Universities dismiss obesity epidemic contributing to Army's recruiting crisis
The Army is expanding a program to help recruits meet height and weight standards, with the CDC reporting that the obesity epidemic makes many Americans ‘Unfit to Serve.’
The recruiting crisis coincides with the rise of academic theories that deemphasize any discussion of weight, sometimes to curb the risk of upsetting people.
After the Army missed its recruiting target by 25 percent, it expanded the Future Soldier Preparatory Course, a program for recruits who fall short of the physical and academic standards to enlist.
The 84-day program helps recruits outside of height and weight standards with weight management, an effort recently dubbed “army fat camp” by The Economist.
The program–piloted at Fort Jackson, South Carolina, with new sites at Fort Benning, Georgia–also provides classes to raise recruits’ scores in the Army’s standardized test, the Armed Services Vocational Aptitude Battery (ASVAB).
The Economist warns that the program is only part of the solution in a nation that is “Unfit to Serve” because of obesity, according to a 2020 report from the Centers for Disease Control (CDC).
Medical researchers labeled obesity an “epidemic” in the United States back in the mid-2000s. But in recent years, the education sector is deprioritizing physical fitness or choosing not to frame obesity as a problem, with many voices in higher education celebrating overweight bodies.
The Army’s assistance with weight management, The Economist suggests, is a response to the failure of universities, schools and other institutions to educate youth on healthy habits.
“Schools and parents could do more to get children running around and eating properly long before a recruiter calls,” The Economist wrote.
The institutional silence on the lifestyle choices causing obesity in nearly 40 percent of Americans coincides with newfound academic theories on health and fitness.
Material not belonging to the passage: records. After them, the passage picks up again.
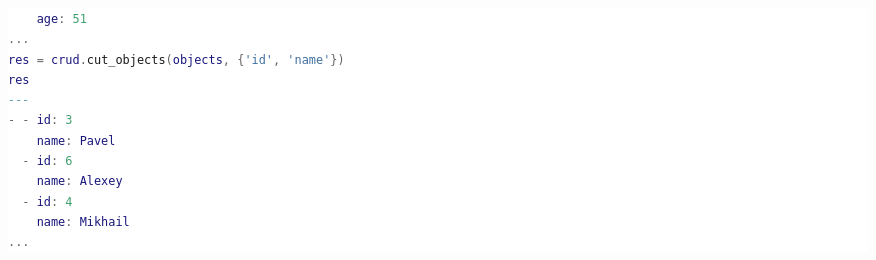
 ```lua
    age: 51
...
res = crud.cut_objects(objects, {'id', 'name'})
res
---
- - id: 3
    name: Pavel
  - id: 6
    name: Alexey
  - id: 4
    name: Mikhail
...
```

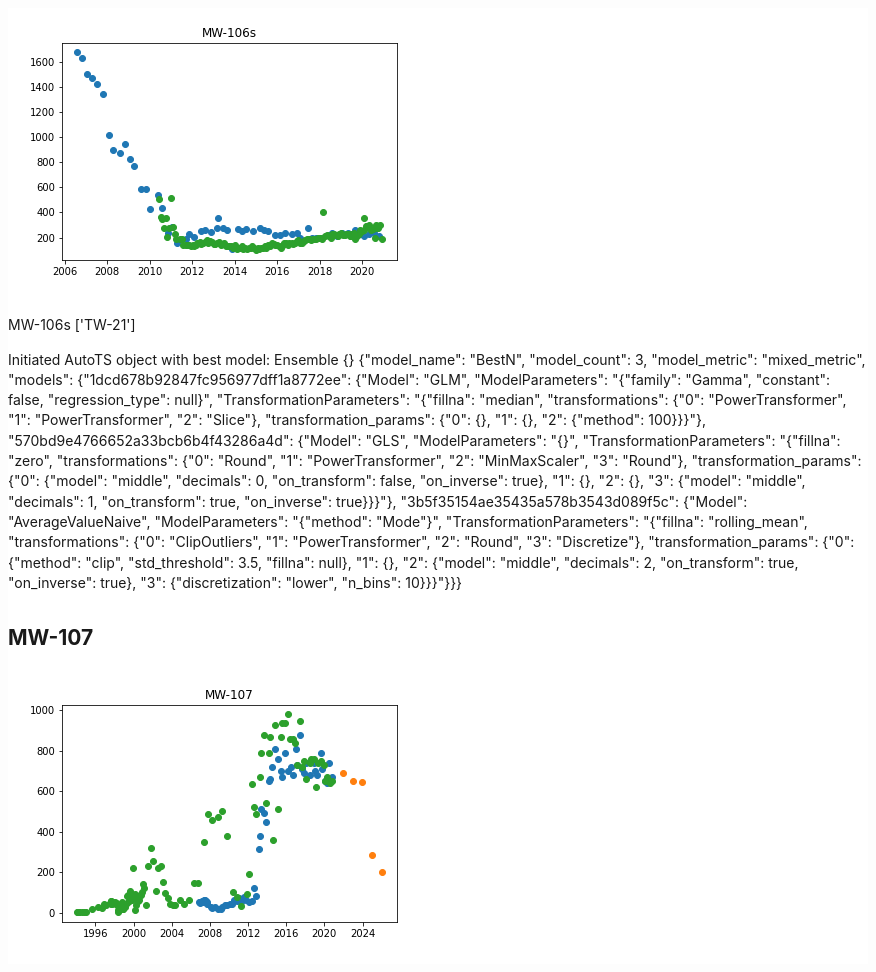 ![](./fig/MW-106s.png)

MW-106s
['TW-21']

Initiated AutoTS object with best model: 
Ensemble
{}
{"model_name": "BestN", "model_count": 3, "model_metric": "mixed_metric", "models": {"1dcd678b92847fc956977dff1a8772ee": {"Model": "GLM", "ModelParameters": "{\"family\": \"Gamma\", \"constant\": false, \"regression_type\": null}", "TransformationParameters": "{\"fillna\": \"median\", \"transformations\": {\"0\": \"PowerTransformer\", \"1\": \"PowerTransformer\", \"2\": \"Slice\"}, \"transformation_params\": {\"0\": {}, \"1\": {}, \"2\": {\"method\": 100}}}"}, "570bd9e4766652a33bcb6b4f43286a4d": {"Model": "GLS", "ModelParameters": "{}", "TransformationParameters": "{\"fillna\": \"zero\", \"transformations\": {\"0\": \"Round\", \"1\": \"PowerTransformer\", \"2\": \"MinMaxScaler\", \"3\": \"Round\"}, \"transformation_params\": {\"0\": {\"model\": \"middle\", \"decimals\": 0, \"on_transform\": false, \"on_inverse\": true}, \"1\": {}, \"2\": {}, \"3\": {\"model\": \"middle\", \"decimals\": 1, \"on_transform\": true, \"on_inverse\": true}}}"}, "3b5f35154ae35435a578b3543d089f5c": {"Model": "AverageValueNaive", "ModelParameters": "{\"method\": \"Mode\"}", "TransformationParameters": "{\"fillna\": \"rolling_mean\", \"transformations\": {\"0\": \"ClipOutliers\", \"1\": \"PowerTransformer\", \"2\": \"Round\", \"3\": \"Discretize\"}, \"transformation_params\": {\"0\": {\"method\": \"clip\", \"std_threshold\": 3.5, \"fillna\": null}, \"1\": {}, \"2\": {\"model\": \"middle\", \"decimals\": 2, \"on_transform\": true, \"on_inverse\": true}, \"3\": {\"discretization\": \"lower\", \"n_bins\": 10}}}"}}}
## MW-107

![](./fig/MW-107.png)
Like trigger warnings, canceled speakers, and other movements reported by Campus Reform, these academic theories prioritize feelings, sometimes withholding health information to curb the risk of upsetting patients.
One is health at every size (HAES), an approach to healthcare pioneered by author, researcher, and professor Lindo Bacon. A description in National Geographic says that HAES decouples obesity from its health outcomes, including diabetes and hypertension. Obesity, according to HAES, is correlated with these health outcomes but does not cause them.
Another theory goes beyond HAES in that it does not merely pivot away from discussing obesity as a determinant of health. Instead, the burgeoning field of fat studies outright celebrates it.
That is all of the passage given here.